Handling extreme continuous slippage: The robust logic of this paper is based on the assumption that “SINS has high accuracy in short time”. If the robot encounters continuous slippage for tens of minutes (such as working in a large area of fluid plastic silt), the drift accumulation of SINS itself will not be effectively corrected over time. Future research can refer to references [29,30] to introduce a slippage prediction model assisted by deep learning, establish a nonlinear mapping between the bottom parameters and the slip rate, so as to achieve direct compensation of the odometry scaling factor, rather than simple weight reduction processing.

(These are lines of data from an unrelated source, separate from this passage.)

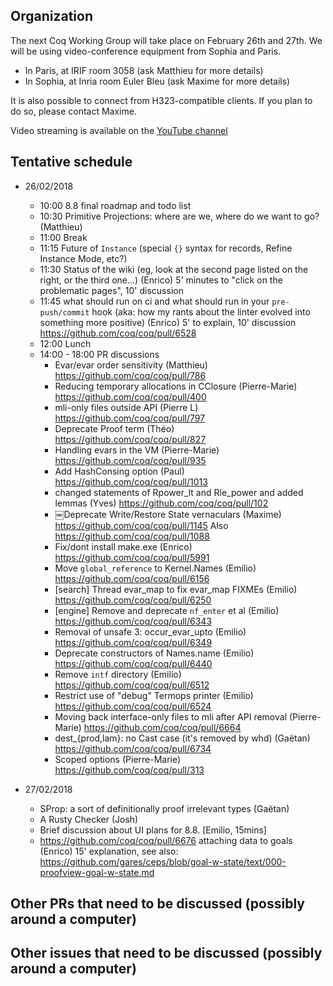 Organization
------------

The next Coq Working Group will take place on February 26th and 27th.
We will be using video-conference equipment from Sophia and Paris.

- In Paris, at IRIF room 3058 (ask Matthieu for more details)
- In Sophia, at Inria room Euler Bleu (ask Maxime for more details)

It is also possible to connect from H323-compatible clients. If you plan
to do so, please contact Maxime.

Video streaming is available on the [YouTube channel](https://www.youtube.com/channel/UCbJo6gYYr0OF18x01M4THdQ)

Tentative schedule
------------------

- 26/02/2018

  - 10:00 8.8 final roadmap and todo list
  - 10:30 Primitive Projections: where are we, where do we want to go? (Matthieu)
  - 11:00 Break
  - 11:15 Future of `Instance` (special `{}` syntax for records, Refine Instance Mode, etc?)
  - 11:30 Status of the wiki (eg, look at the second page listed on the right, or the third one...) (Enrico) 5' minutes to "click on the problematic pages", 10' discussion
  - 11:45 what should run on ci and what should run in your `pre-push/commit` hook (aka: how my rants about the linter evolved into something more positive) (Enrico) 5' to explain, 10' discussion
    https://github.com/coq/coq/pull/6528
  - 12:00 Lunch
  - 14:00 - 18:00 PR discussions
    - Evar/evar order sensitivity (Matthieu) https://github.com/coq/coq/pull/786
    - Reducing temporary allocations in CClosure (Pierre-Marie) https://github.com/coq/coq/pull/400
    - mli-only files outside API (Pierre L) https://github.com/coq/coq/pull/797
    - Deprecate Proof term (Théo) https://github.com/coq/coq/pull/827
    - Handling evars in the VM (Pierre-Marie) https://github.com/coq/coq/pull/935
    - Add HashConsing option (Paul) https://github.com/coq/coq/pull/1013
    - changed statements of Rpower_lt and Rle_power and added lemmas (Yves) https://github.com/coq/coq/pull/102    
    - ￼Deprecate Write/Restore State vernaculars (Maxime) https://github.com/coq/coq/pull/1145
      Also https://github.com/coq/coq/pull/1088
    - Fix/dont install make.exe (Enrico) https://github.com/coq/coq/pull/5991
    - Move `global_reference` to Kernel.Names (Emilio) https://github.com/coq/coq/pull/6156
    - [search] Thread evar_map to fix evar_map FIXMEs (Emilio) https://github.com/coq/coq/pull/6250
    - [engine] Remove and deprecate `nf_enter` et al (Emilio) https://github.com/coq/coq/pull/6343
    - Removal of unsafe 3: occur_evar_upto (Emilio) https://github.com/coq/coq/pull/6349
    - Deprecate constructors of Names.name (Emilio) https://github.com/coq/coq/pull/6440
    - Remove `intf` directory (Emilio) https://github.com/coq/coq/pull/6512
    - Restrict use of "debug" Termops printer (Emilio) https://github.com/coq/coq/pull/6524
    - Moving back interface-only files to mli after API removal (Pierre-Marie) https://github.com/coq/coq/pull/6664
    - dest_{prod,lam}: no Cast case (it's removed by whd) (Gaëtan) https://github.com/coq/coq/pull/6734
    - Scoped options (Pierre-Marie) https://github.com/coq/coq/pull/313

- 27/02/2018
  - SProp: a sort of definitionally proof irrelevant types (Gaëtan)
  - A Rusty Checker (Josh)
  - Brief discussion about UI plans for 8.8. [Emilio, 15mins]
  - https://github.com/coq/coq/pull/6676  attaching data to goals (Enrico) 15' explanation,
    see also: https://github.com/gares/ceps/blob/goal-w-state/text/000-proofview-goal-w-state.md


Other PRs that need to be discussed (possibly around a computer)
----------------------------------------------------------



Other issues that need to be discussed (possibly around a computer)
-------------------------------------------------------------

Multi-source heterogeneous fusion: At present, the system mainly relies on SINS/OD/Depth. In extremely turbid environments, although vision and DVL are limited, acoustic long baseline (LBL) or ultra-short baseline (USBL) can provide absolute position correction. The Factor Graph Optimization (FGO) framework proposed in references [31,32] has natural advantages in handling multi-rate, asynchronous sensor fusion and loop closure detection, and is a potential direction to replace the traditional Kalman filter architecture.

Refinement of constraints: The NHC constraints currently used in this paper are relatively basic. In the future, a generalized dynamic constraint including ocean current interference can be constructed by combining fluid dynamics models to further improve the adaptability of the navigation system in complex sea conditions.

In summary, RSRCKF provides an effective engineering solution for robust navigation of seabed drilling robots, but the evolution towards intelligence and full-source fusion is still the only way to achieve all-weather autonomous operation in the deep sea.